Another unfortunate reality of USB keys is that they are physical access points that can be stolen, lost, or possibly even copied. Google claims that their hardware key cannot be copied and FH2 standards design devices to be anti-counterfeit, but even if that’s true, how long will it remain so? Hackers are constantly developing new ways to break through security protocols and tech, in fact often surpassing developer’s ability to contain or stay ahead of them. It’s only a matter of time before thieves are able to bypass security keys and find ways to clone or falsify them. We seemed to be forever locked in a cycle of security innovation and breaches. If you build a 10 foot wall, someone’s going to start making 11 foot ladders!
But that is exactly why we need these USB keys. We need to protect ourselves and our data now and these seem to be the best bet. Are they a long term solution? Maybe, probably not. If they’re utilized properly, and perhaps with additional security measures (such as double layers of passwords, one provided by the device and one by you), they could drastically reduce breaches, especially from internet based attacks—at least until black hats worm their way around those, too. And “if” is a transparent word; if a device is used properly depends on the user and programmer’s tendency to error.

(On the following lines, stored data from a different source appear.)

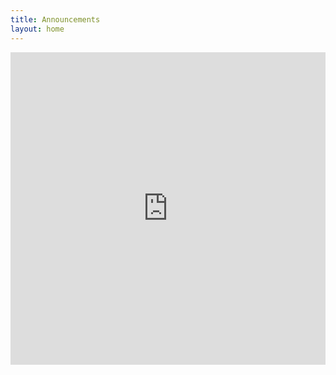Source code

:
 ```yaml
---
title: Announcements
layout: home
---
```


<iframe src="https://calendar.google.com/calendar/embed?height=600&amp;wkst=1&amp;bgcolor=%23ffffff&amp;ctz=America%2FLos_Angeles&amp;src=dWNzYi5lZHVfOGJhYWtlNzBjbm5kYWE5Mm1hN2Y2OWw1aThAZ3JvdXAuY2FsZW5kYXIuZ29vZ2xlLmNvbQ&amp;src=dWNzYnB1YmxpY2NhbGVuZGFyQGdtYWlsLmNvbQ&amp;color=%239E69AF&amp;color=%23A79B8E&amp;showTitle=0&amp;showDate=1&amp;showPrint=0" style="border-width:0" width="100%" height="500" frameborder="0" scrolling="no"></iframe>

<br>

If our future is indeed one without passwords that we manually input, then some other innovative technology will have to take its place. But the truth is that we will always need some form of a lock and key system to prevent non authorized users from getting to our stuff, one that is free of user error and risk that must be complicated enough to provide enough padding against hackers. Likely it will be something hardware based, like USB keys that are difficult to remotely hack or manipulate. This practical and necessary use will likely help keep the production of USB peripherals like flash drives going despite the increase in Cloud data storage practices.
What do you think future security deterrents will be like?